I do feel the portrayal of resilience is something that people are drawn to that’s not just seeing strong heroes or strong individuals who can overcome adversity. Resilience requires hardship and struggle, and I think that we appreciate being in the deep with characters who are experiencing that darkness and overcome it. We are experiencing in our larger sociopolitical world a lack of control, unpredictable violence, global trauma, a shared network of communication, constant exposure to traumatic things and images, and yet the sense of complete lack of control and lack of individuality. So what’s helpful is to see the uniqueness of characters like Rey from Star Wars and certainly Dark Phoenix, and certainly in Endgame, Tony Stark and some other characters that really shine – that buildup of resilience and the story of how they acquired that resilience. And I think we’re really looking for that to better understand how we are to be emotionally strong, to have the durability to get through what we’re experiencing.

Sophie Turner just finished playing Sansa Stark, a character who endured unimaginable pain, but whose response to that pain within the show was interpreted in wildly different ways. Is there a healthier way to look at individual responses to pain or adversity that doesn’t raise red flags for people who sometimes imprint their expectations onto fictional characters and stories?

I work with folks who have experienced trauma and a lot of the work is focused on not integrating the trauma to be a part of your identity, but we will never ask someone to forget or ignore their traumatic experience. That’s actually very unhealthy. I don’t know that I have an answer about the needs and wants we have about female characters being portrayed as invulnerable, or transcending the traumatic experience in a way that’s one dimensional or unrealistic. But I tend to feel that as long as we have diverse representation of female experiences, we’ll be okay, in the sense that women will have various exposure to trauma and various responses to traumatic experiences, such that we do not one narrative of traumatic recovery – and I don’t want us to. I want us to have multiple versions of representation of women and how their stories end. For Game of Thrones, I would say we saw some female characters reach a pinnacle of empowerment or achieving their own wants and needs, and I think that’s important. But we’re holding onto these expected narratives, especially around gender identity, and we’re imposing those narratives on these stories with these expectations. And I think that really limits us as far as what the creative folks might have to offer.

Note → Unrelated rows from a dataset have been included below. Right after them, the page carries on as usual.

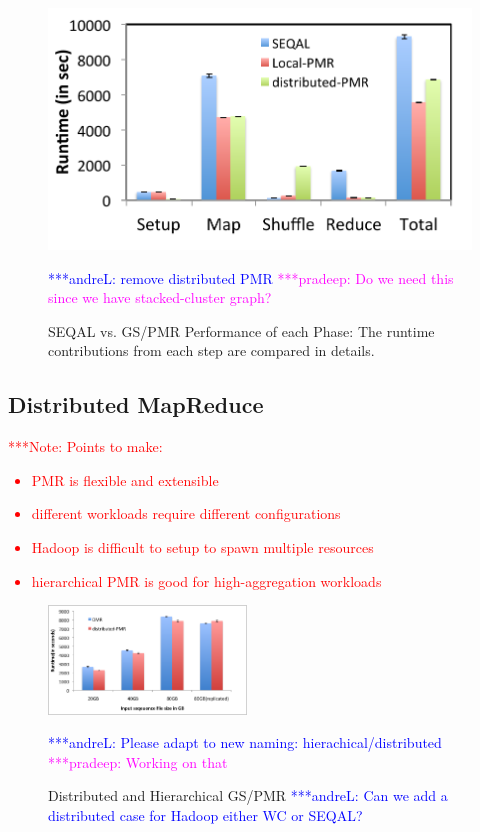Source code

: \documentclass{acm_proc_article-sp}
\newcommand{\alnote}[1]{ {\textcolor{blue} { ***andreL: #1 }}}
\newcommand{\pnote}[1]{ {\textcolor{magenta} { ***pradeep: #1 }}}
\newcommand{\note}[1]{ {\textcolor{red} { ***Note: #1 }}}
\newcommand{\alnote}[1]{}
\newcommand{\pnote}[1]{}
\newcommand{\note}[1]{}
\newcommand{\pilotmapreduce}{Pilot-MapReduce\xspace}
\begin{document}
\begin{figure} 
 \centering
\includegraphics[scale=0.50]{figures/8GB_phasewisetimes.pdf}
\caption{SEQAL vs. GS/PMR Performance of each Phase:  The runtime  contributions from each step are compared in details.}
\alnote{remove distributed PMR }
\pnote{ Do we need this since we have stacked-cluster graph?}
 \label{fig:comp_with_seqal_2} 
\end{figure}


\subsection{Distributed MapReduce}
\note{Points to make:
\begin{itemize}
	\item PMR is flexible and extensible
	\item different workloads require different configurations
	\item Hadoop is difficult to setup to spawn multiple resources
	\item hierarchical PMR is good for high-aggregation workloads
\end{itemize}}



\begin{figure}[t]
	\centering
		\includegraphics[width=0.47\textwidth]{figures/dmrvspmr.png}
	\caption{Distributed and Hierarchical GS/PMR
	\alnote{Can we add a distributed case for Hadoop either WC or SEQAL?}} 
	\alnote{Please adapt to new naming: hierachical/distributed}
        \pnote{ Working on that}
	\label{fig:figures_dmrvspmr}
\end{figure}
\end{document}
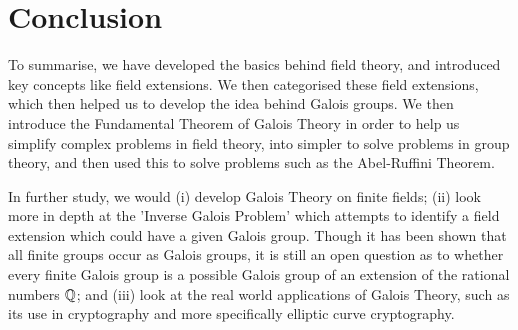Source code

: \section{Conclusion}
To summarise, we have developed the basics behind field theory, and introduced key concepts like field extensions. We then categorised these field extensions, which then helped us to develop the idea behind Galois groups. We then introduce the Fundamental Theorem of Galois Theory in order to help us simplify complex problems in field theory, into simpler to solve problems in group theory, and then used this to solve problems such as the Abel-Ruffini Theorem.

In further study, we would (i) develop Galois Theory on finite fields; (ii) look more in depth at the 'Inverse Galois Problem' which attempts to identify a field extension which could have a given Galois group. Though it has been shown that all finite groups occur as Galois groups, it is still an open question as to whether every finite Galois group is a possible Galois group of an extension of the rational numbers $\mathbb Q$; and (iii) look  at the real world applications of Galois Theory, such as its use in cryptography and more specifically elliptic curve cryptography.

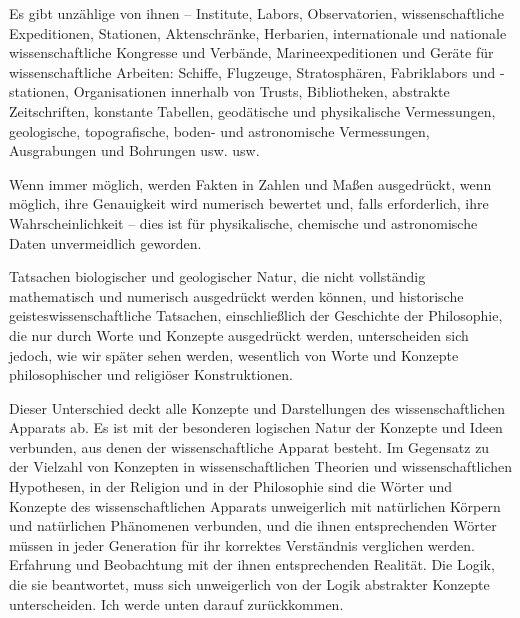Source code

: \documentclass[11pt,a4paper]{book}
\begin{document}
Es gibt unzählige von ihnen -- Institute, Labors, Observatorien, wissenschaftliche Expeditionen, Stationen, Aktenschränke, Herbarien, internationale und nationale wissenschaftliche Kongresse und Verbände, Marineexpeditionen und Geräte für wissenschaftliche Arbeiten: Schiffe, Flugzeuge, Stratosphären, Fabriklabors und -stationen, Organisationen innerhalb von Trusts, Bibliotheken, abstrakte Zeitschriften, konstante Tabellen, geodätische und physikalische Vermessungen, geologische, topografische, boden- und astronomische Vermessungen, Ausgrabungen und Bohrungen usw. usw.



Wenn immer möglich, werden Fakten in Zahlen und Maßen ausgedrückt, wenn möglich, ihre Genauigkeit wird numerisch bewertet und, falls erforderlich, ihre Wahrscheinlichkeit -- dies ist für physikalische, chemische und astronomische Daten unvermeidlich geworden.



Tatsachen biologischer und geologischer Natur, die nicht vollständig mathematisch und numerisch ausgedrückt werden können, und historische geisteswissenschaftliche Tatsachen, einschließlich der Geschichte der Philosophie, die nur durch Worte und Konzepte ausgedrückt werden, unterscheiden sich jedoch, wie wir später sehen werden, wesentlich von Worte und Konzepte philosophischer und religiöser Konstruktionen.



Dieser Unterschied deckt alle Konzepte und Darstellungen des wissenschaftlichen Apparats ab. Es ist mit der besonderen logischen Natur der Konzepte und Ideen verbunden, aus denen der wissenschaftliche Apparat besteht. Im Gegensatz zu der Vielzahl von Konzepten in wissenschaftlichen Theorien und wissenschaftlichen Hypothesen, in der Religion und in der Philosophie sind die Wörter und Konzepte des wissenschaftlichen Apparats unweigerlich mit natürlichen Körpern und natürlichen Phänomenen verbunden, und die ihnen entsprechenden Wörter müssen in jeder Generation für ihr korrektes Verständnis verglichen werden. Erfahrung und Beobachtung mit der ihnen entsprechenden Realität. Die Logik, die sie beantwortet, muss sich unweigerlich von der Logik abstrakter Konzepte unterscheiden. Ich werde unten darauf zurückkommen.
\end{document}
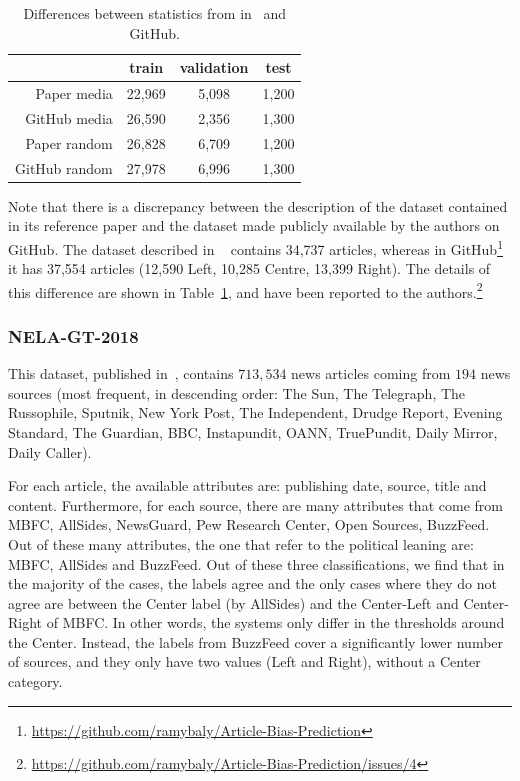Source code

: \begin{table}[!htbp]
    \centering
    \begin{tabular}{r|c|c|c}
                      & train  & validation & test  \\
        \hline
        Paper media   & 22,969 & 5,098      & 1,200 \\
        GitHub media  & 26,590 & 2,356      & 1,300 \\
        \hline
        Paper random  & 26,828 & 6,709      & 1,200 \\
        GitHub random & 27,978 & 6,996      & 1,300
    \end{tabular}
    \caption{Differences between statistics from in~\citet{baly2020we} and GitHub.}
    \label{tab:baly_size}
\end{table}

Note that there is a discrepancy between the description of the dataset contained in its reference paper and the dataset made publicly available by the authors on GitHub.
The dataset described in ~\citet{baly2020we} contains 34,737 articles, whereas in GitHub\footnote{\url{https://github.com/ramybaly/Article-Bias-Prediction}} it has 37,554 articles (12,590 Left, 10,285 Centre, 13,399 Right). The details of this difference are shown in Table~\ref{tab:baly_size}, and have been reported to the authors.\footnote{\url{https://github.com/ramybaly/Article-Bias-Prediction/issues/4}}

\subsubsection{NELA-GT-2018}

This dataset, published in~\citet{DVN/ULHLCB_2019}, contains $713,534$ news articles coming from $194$ news sources (most frequent, in descending order: The Sun, The Telegraph, The Russophile, Sputnik, New York Post, The Independent, Drudge Report, Evening Standard, The Guardian, BBC, Instapundit, OANN, TruePundit, Daily Mirror, Daily Caller).

For each article, the available attributes are: publishing date, source, title and content.
Furthermore, for each source, there are many attributes that come from MBFC, AllSides, NewsGuard, Pew Research Center, Open Sources, BuzzFeed. Out of these many attributes, the one that refer to the political leaning are: MBFC, AllSides and BuzzFeed. Out of these three classifications, we find that in the majority of the cases, the labels agree and the only cases where they do not agree are between the Center label (by AllSides) and the Center-Left and Center-Right of MBFC. In other words, the systems only differ in the thresholds around the Center.
Instead, the labels from BuzzFeed cover a significantly lower number of sources, and they only have two values (Left and Right), without a Center category.

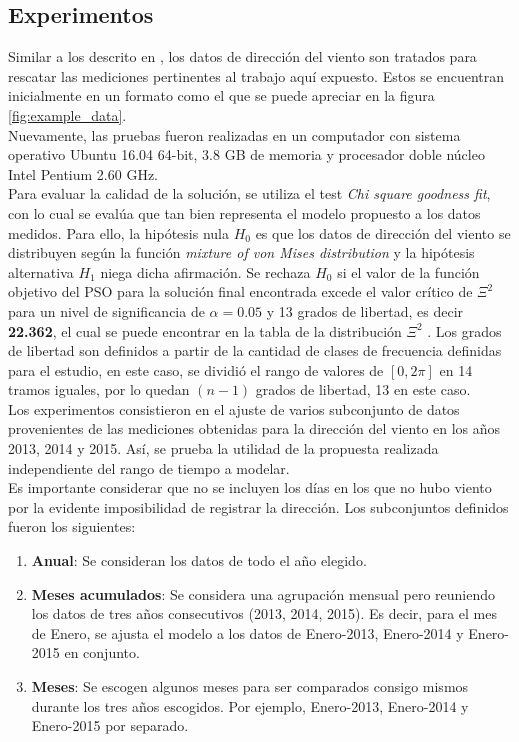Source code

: \subsection{Experimentos}
Similar a los descrito en \label{sec:Experimentos_velocidad}, los datos de dirección del viento son tratados para rescatar las mediciones pertinentes al trabajo aquí expuesto. Estos se encuentran inicialmente en un formato como el que se puede apreciar en la figura \ref{fig:example_data}.\\
Nuevamente, las pruebas fueron realizadas en un computador con sistema operativo Ubuntu 16.04 64-bit, 3.8 GB de memoria y procesador doble núcleo Intel Pentium 2.60 GHz.\\
Para evaluar la calidad de la solución, se utiliza el test \emph{Chi square goodness fit}\cite{goodFitTest}, con lo cual se evalúa que tan bien representa el modelo propuesto a los datos medidos. Para ello, la hipótesis nula $H_0$ es que los datos de dirección del viento se distribuyen según la función \emph{mixture of von Mises distribution} y la hipótesis alternativa $H_1$ niega dicha afirmación. Se rechaza $H_0$ si el valor de la función objetivo del PSO para la solución final encontrada excede el valor crítico de $\Xi^2$ para un nivel de significancia de $\alpha = 0.05$ y 13 grados de libertad, es decir \textbf{22.362}, el cual se puede encontrar en la tabla de la distribución $\Xi^2$ \cite{chiSquareTable}. Los grados de libertad son definidos a partir de la cantidad de clases de frecuencia definidas para el estudio, en este caso, se dividió el rango de valores de $[0, 2\pi]$ en 14 tramos iguales, por lo quedan $(n-1)$ grados de libertad, 13 en este caso.\\
Los experimentos consistieron en el ajuste de varios subconjunto de datos provenientes de las mediciones obtenidas para la dirección del viento en los años 2013, 2014 y 2015. Así, se prueba la utilidad de la propuesta realizada independiente del rango de tiempo a modelar.\\
Es importante considerar que no se incluyen los días en los que no hubo viento por la evidente imposibilidad de registrar la dirección.
Los subconjuntos definidos fueron los siguientes:
\begin{enumerate}
    \item \textbf{Anual}: Se consideran los datos de todo el año elegido.
    \item \textbf{Meses acumulados}: Se considera una agrupación mensual pero reuniendo los datos de tres años consecutivos (2013, 2014, 2015). Es decir, para el mes de Enero, se ajusta el modelo a los datos de Enero-2013, Enero-2014 y Enero-2015 en conjunto.
    \item \textbf{Meses}: Se escogen algunos meses para ser comparados consigo mismos durante los tres años escogidos. Por ejemplo, Enero-2013, Enero-2014 y Enero-2015 por separado.       
\end{enumerate}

It seems like a big challenge in science fiction and fantasy to tell stories that sufficiently challenge male and female characters equally without indulging in reductive tropes.

I don’t think anyone wants to characterize these fictional individuals by their very last moment we see them – I believe their story goes on. I’ve been following these characters and then the show ends, does my mind really think that their character, or their narrative ends at that point? No, I think their story goes on. And so what might happen in that trajectory, that’s really lovely. That’s I think so amazing, that we can actually build their story through our imagination and it goes on and on and on. That’s one of the more powerful parts of these kinds of endings.